One of my absolute favorite movies is a movie from the 60s called Support Your Local Sheriff. This movie is chock full of classic one-liners. If I could have been a writer on any movie, this one would have been it. One of my favorite lines is delivered by the female lead and it pretty much sums up my life theme. After something else disastrous and off-the-wall happens to her, she yells, "Why do all these stupid things keep happening to me? I don't know but somebody'd better do something about it real soon!" Yup. Sums it up. I've also had this horrible thought that anyone that comes in contact with me unfortunately gets a little bit of that luck rubbed off on them. Completely unintended, I assure you. In some ways I feel like a pariah. Sometimes funny, which is when I choose to laugh about it, and sometimes sad.
Which brings me to tonight's story. A little back story first. Anyone familiar with my hubby knows that he drives a big blue truck. One day not too long ago he comes home from work with his face shining like one who has just had a true epiphany. He's going to name his truck Babe, because it's big and blue. For those of you unfamiliar with this reference, Paul Bunyan's big blue ox is named...you guessed it...Babe. I thought this was pretty clever.

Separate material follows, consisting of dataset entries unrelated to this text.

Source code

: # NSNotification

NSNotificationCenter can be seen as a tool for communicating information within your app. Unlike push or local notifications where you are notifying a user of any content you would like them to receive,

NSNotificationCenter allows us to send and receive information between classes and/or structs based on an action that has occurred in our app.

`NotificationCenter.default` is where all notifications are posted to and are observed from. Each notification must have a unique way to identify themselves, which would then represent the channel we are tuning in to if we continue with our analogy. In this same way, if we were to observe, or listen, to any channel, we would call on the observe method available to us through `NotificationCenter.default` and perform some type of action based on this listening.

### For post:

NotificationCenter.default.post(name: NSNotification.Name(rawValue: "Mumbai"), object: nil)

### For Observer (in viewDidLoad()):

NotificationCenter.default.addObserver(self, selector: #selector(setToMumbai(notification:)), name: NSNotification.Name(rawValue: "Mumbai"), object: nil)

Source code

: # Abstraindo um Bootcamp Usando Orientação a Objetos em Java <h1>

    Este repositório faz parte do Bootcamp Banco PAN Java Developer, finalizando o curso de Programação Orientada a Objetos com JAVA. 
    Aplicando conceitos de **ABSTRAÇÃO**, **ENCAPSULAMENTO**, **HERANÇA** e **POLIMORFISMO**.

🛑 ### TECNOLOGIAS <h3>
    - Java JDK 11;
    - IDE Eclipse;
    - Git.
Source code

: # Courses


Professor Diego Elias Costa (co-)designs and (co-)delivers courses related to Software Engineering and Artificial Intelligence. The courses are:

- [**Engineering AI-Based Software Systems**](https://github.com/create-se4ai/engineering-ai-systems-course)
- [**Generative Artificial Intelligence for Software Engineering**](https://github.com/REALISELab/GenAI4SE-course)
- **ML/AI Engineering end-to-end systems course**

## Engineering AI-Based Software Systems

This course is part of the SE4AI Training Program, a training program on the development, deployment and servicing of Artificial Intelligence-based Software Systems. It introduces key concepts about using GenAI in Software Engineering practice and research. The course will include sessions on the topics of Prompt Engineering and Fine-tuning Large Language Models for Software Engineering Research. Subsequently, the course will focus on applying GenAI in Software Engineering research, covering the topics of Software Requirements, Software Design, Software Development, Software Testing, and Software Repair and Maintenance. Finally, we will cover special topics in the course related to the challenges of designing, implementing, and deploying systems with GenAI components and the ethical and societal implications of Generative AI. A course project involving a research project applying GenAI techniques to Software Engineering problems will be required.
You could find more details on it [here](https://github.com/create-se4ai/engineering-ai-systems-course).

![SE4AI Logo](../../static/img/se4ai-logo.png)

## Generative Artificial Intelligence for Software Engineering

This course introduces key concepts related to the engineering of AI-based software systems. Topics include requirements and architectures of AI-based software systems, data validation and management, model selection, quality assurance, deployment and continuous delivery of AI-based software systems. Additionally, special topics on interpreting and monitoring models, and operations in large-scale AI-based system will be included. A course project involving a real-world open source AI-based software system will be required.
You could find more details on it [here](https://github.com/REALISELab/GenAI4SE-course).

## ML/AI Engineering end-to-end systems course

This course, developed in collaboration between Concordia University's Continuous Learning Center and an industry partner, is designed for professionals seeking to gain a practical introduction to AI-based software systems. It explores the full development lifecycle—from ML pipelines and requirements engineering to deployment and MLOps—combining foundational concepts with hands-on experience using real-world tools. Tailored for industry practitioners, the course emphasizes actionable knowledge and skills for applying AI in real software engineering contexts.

Tonight we decided to make a Lowe's run because we are working on some home improvement projects (stay tuned, once this starts I'm sure they'll be something that will end up on here). As most of you that live around here know, we haven't had rain in quite some time and it finally decided to rain yesterday and today. So, on our way home we're just down from our house when we hear a huge THUD on poor Babe's roof. I wish we could have had a camera mounted on the dash for this one. We both ducked like fools like whatever it was was going to come through the roof. Mentally, that part is still pretty amusing. The rest is not. Who knows what this was-my only guess is that it was a piece of a limb that picked that exact moment to fall on our heads. What are the odds, really? He was pretty quiet all the way home from that point. If a grown man could cry, I think this would have been the moment. Poor guy.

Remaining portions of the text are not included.